◆ YOUR OBJECTIVE
Without the images, write out the entries word for word.
[RECORDS FOR THIS TASK — start]
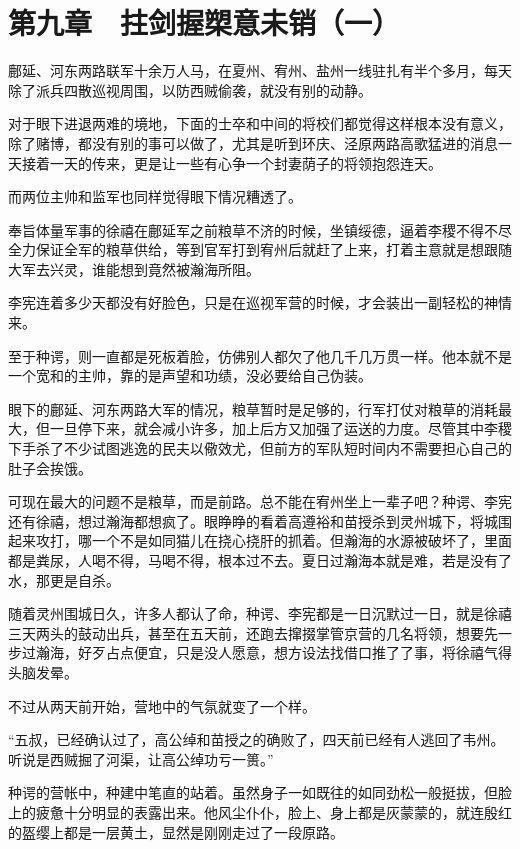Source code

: \section{第九章　拄剑握槊意未销（一）}

鄜延、河东两路联军十余万人马，在夏州、宥州、盐州一线驻扎有半个多月，每天除了派兵四散巡视周围，以防西贼偷袭，就没有别的动静。

对于眼下进退两难的境地，下面的士卒和中间的将校们都觉得这样根本没有意义，除了赌博，都没有别的事可以做了，尤其是听到环庆、泾原两路高歌猛进的消息一天接着一天的传来，更是让一些有心争一个封妻荫子的将领抱怨连天。

而两位主帅和监军也同样觉得眼下情况糟透了。

奉旨体量军事的徐禧在鄜延军之前粮草不济的时候，坐镇绥德，逼着李稷不得不尽全力保证全军的粮草供给，等到官军打到宥州后就赶了上来，打着主意就是想跟随大军去兴灵，谁能想到竟然被瀚海所阻。

李宪连着多少天都没有好脸色，只是在巡视军营的时候，才会装出一副轻松的神情来。

至于种谔，则一直都是死板着脸，仿佛别人都欠了他几千几万贯一样。他本就不是一个宽和的主帅，靠的是声望和功绩，没必要给自己伪装。

眼下的鄜延、河东两路大军的情况，粮草暂时是足够的，行军打仗对粮草的消耗最大，但一旦停下来，就会减小许多，加上后方又加强了运送的力度。尽管其中李稷下手杀了不少试图逃逸的民夫以儆效尤，但前方的军队短时间内不需要担心自己的肚子会挨饿。

可现在最大的问题不是粮草，而是前路。总不能在宥州坐上一辈子吧？种谔、李宪还有徐禧，想过瀚海都想疯了。眼睁睁的看着高遵裕和苗授杀到灵州城下，将城围起来攻打，哪一个不是如同猫儿在挠心挠肝的抓着。但瀚海的水源被破坏了，里面都是粪尿，人喝不得，马喝不得，根本过不去。夏日过瀚海本就是难，若是没有了水，那更是自杀。

随着灵州围城日久，许多人都认了命，种谔、李宪都是一日沉默过一日，就是徐禧三天两头的鼓动出兵，甚至在五天前，还跑去撺掇掌管京营的几名将领，想要先一步过瀚海，好歹占点便宜，只是没人愿意，想方设法找借口推了了事，将徐禧气得头脑发晕。

不过从两天前开始，营地中的气氛就变了一个样。

“五叔，已经确认过了，高公绰和苗授之的确败了，四天前已经有人逃回了韦州。听说是西贼掘了河渠，让高公绰功亏一篑。”

种谔的营帐中，种建中笔直的站着。虽然身子一如既往的如同劲松一般挺拔，但脸上的疲惫十分明显的表露出来。他风尘仆仆，脸上、身上都是灰蒙蒙的，就连殷红的盔缨上都是一层黄土，显然是刚刚走过了一段原路。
[RECORDS FOR THIS TASK — finish]
◆ ANSWER FOR THE TASK
Source code

: \section{第九章　拄剑握槊意未销（一）}

鄜延、河东两路联军十余万人马，在夏州、宥州、盐州一线驻扎有半个多月，每天除了派兵四散巡视周围，以防西贼偷袭，就没有别的动静。

对于眼下进退两难的境地，下面的士卒和中间的将校们都觉得这样根本没有意义，除了赌博，都没有别的事可以做了，尤其是听到环庆、泾原两路高歌猛进的消息一天接着一天的传来，更是让一些有心争一个封妻荫子的将领抱怨连天。

而两位主帅和监军也同样觉得眼下情况糟透了。

奉旨体量军事的徐禧在鄜延军之前粮草不济的时候，坐镇绥德，逼着李稷不得不尽全力保证全军的粮草供给，等到官军打到宥州后就赶了上来，打着主意就是想跟随大军去兴灵，谁能想到竟然被瀚海所阻。

李宪连着多少天都没有好脸色，只是在巡视军营的时候，才会装出一副轻松的神情来。

至于种谔，则一直都是死板着脸，仿佛别人都欠了他几千几万贯一样。他本就不是一个宽和的主帅，靠的是声望和功绩，没必要给自己伪装。

眼下的鄜延、河东两路大军的情况，粮草暂时是足够的，行军打仗对粮草的消耗最大，但一旦停下来，就会减小许多，加上后方又加强了运送的力度。尽管其中李稷下手杀了不少试图逃逸的民夫以儆效尤，但前方的军队短时间内不需要担心自己的肚子会挨饿。

可现在最大的问题不是粮草，而是前路。总不能在宥州坐上一辈子吧？种谔、李宪还有徐禧，想过瀚海都想疯了。眼睁睁的看着高遵裕和苗授杀到灵州城下，将城围起来攻打，哪一个不是如同猫儿在挠心挠肝的抓着。但瀚海的水源被破坏了，里面都是粪尿，人喝不得，马喝不得，根本过不去。夏日过瀚海本就是难，若是没有了水，那更是自杀。

随着灵州围城日久，许多人都认了命，种谔、李宪都是一日沉默过一日，就是徐禧三天两头的鼓动出兵，甚至在五天前，还跑去撺掇掌管京营的几名将领，想要先一步过瀚海，好歹占点便宜，只是没人愿意，想方设法找借口推了了事，将徐禧气得头脑发晕。

不过从两天前开始，营地中的气氛就变了一个样。

“五叔，已经确认过了，高公绰和苗授之的确败了，四天前已经有人逃回了韦州。听说是西贼掘了河渠，让高公绰功亏一篑。”

种谔的营帐中，种建中笔直的站着。虽然身子一如既往的如同劲松一般挺拔，但脸上的疲惫十分明显的表露出来。他风尘仆仆，脸上、身上都是灰蒙蒙的，就连殷红的盔缨上都是一层黄土，显然是刚刚走过了一段原路。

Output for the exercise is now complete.